Stored data entries
○ ○ ○ ○ ○
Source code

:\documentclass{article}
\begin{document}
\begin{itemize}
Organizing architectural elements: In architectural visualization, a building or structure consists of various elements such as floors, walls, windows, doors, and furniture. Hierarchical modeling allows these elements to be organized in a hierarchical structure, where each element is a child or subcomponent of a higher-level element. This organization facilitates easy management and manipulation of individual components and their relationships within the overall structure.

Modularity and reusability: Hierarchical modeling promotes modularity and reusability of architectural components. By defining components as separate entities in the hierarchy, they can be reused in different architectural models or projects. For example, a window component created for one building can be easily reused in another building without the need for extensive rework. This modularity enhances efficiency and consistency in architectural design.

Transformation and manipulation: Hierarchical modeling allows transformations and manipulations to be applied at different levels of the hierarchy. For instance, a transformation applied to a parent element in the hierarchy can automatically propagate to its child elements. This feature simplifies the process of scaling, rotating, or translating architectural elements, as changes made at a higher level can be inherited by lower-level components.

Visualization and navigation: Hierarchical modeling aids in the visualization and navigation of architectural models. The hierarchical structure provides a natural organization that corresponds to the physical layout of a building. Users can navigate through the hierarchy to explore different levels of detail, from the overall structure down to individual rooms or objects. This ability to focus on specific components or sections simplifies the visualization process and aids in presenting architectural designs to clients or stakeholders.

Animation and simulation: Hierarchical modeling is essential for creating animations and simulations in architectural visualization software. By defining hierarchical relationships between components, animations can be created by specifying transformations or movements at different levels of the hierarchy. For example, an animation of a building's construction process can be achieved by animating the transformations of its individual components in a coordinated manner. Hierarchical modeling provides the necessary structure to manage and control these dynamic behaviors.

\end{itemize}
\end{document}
○ ○ ○ ○ ○
To do
From the first line to the last, copy the data exactly.

Written answer
Source code

:\documentclass{article}
\begin{document}
\begin{itemize}
Organizing architectural elements: In architectural visualization, a building or structure consists of various elements such as floors, walls, windows, doors, and furniture. Hierarchical modeling allows these elements to be organized in a hierarchical structure, where each element is a child or subcomponent of a higher-level element. This organization facilitates easy management and manipulation of individual components and their relationships within the overall structure.

Modularity and reusability: Hierarchical modeling promotes modularity and reusability of architectural components. By defining components as separate entities in the hierarchy, they can be reused in different architectural models or projects. For example, a window component created for one building can be easily reused in another building without the need for extensive rework. This modularity enhances efficiency and consistency in architectural design.

Transformation and manipulation: Hierarchical modeling allows transformations and manipulations to be applied at different levels of the hierarchy. For instance, a transformation applied to a parent element in the hierarchy can automatically propagate to its child elements. This feature simplifies the process of scaling, rotating, or translating architectural elements, as changes made at a higher level can be inherited by lower-level components.

Visualization and navigation: Hierarchical modeling aids in the visualization and navigation of architectural models. The hierarchical structure provides a natural organization that corresponds to the physical layout of a building. Users can navigate through the hierarchy to explore different levels of detail, from the overall structure down to individual rooms or objects. This ability to focus on specific components or sections simplifies the visualization process and aids in presenting architectural designs to clients or stakeholders.

Animation and simulation: Hierarchical modeling is essential for creating animations and simulations in architectural visualization software. By defining hierarchical relationships between components, animations can be created by specifying transformations or movements at different levels of the hierarchy. For example, an animation of a building's construction process can be achieved by animating the transformations of its individual components in a coordinated manner. Hierarchical modeling provides the necessary structure to manage and control these dynamic behaviors.

\end{itemize}
\end{document}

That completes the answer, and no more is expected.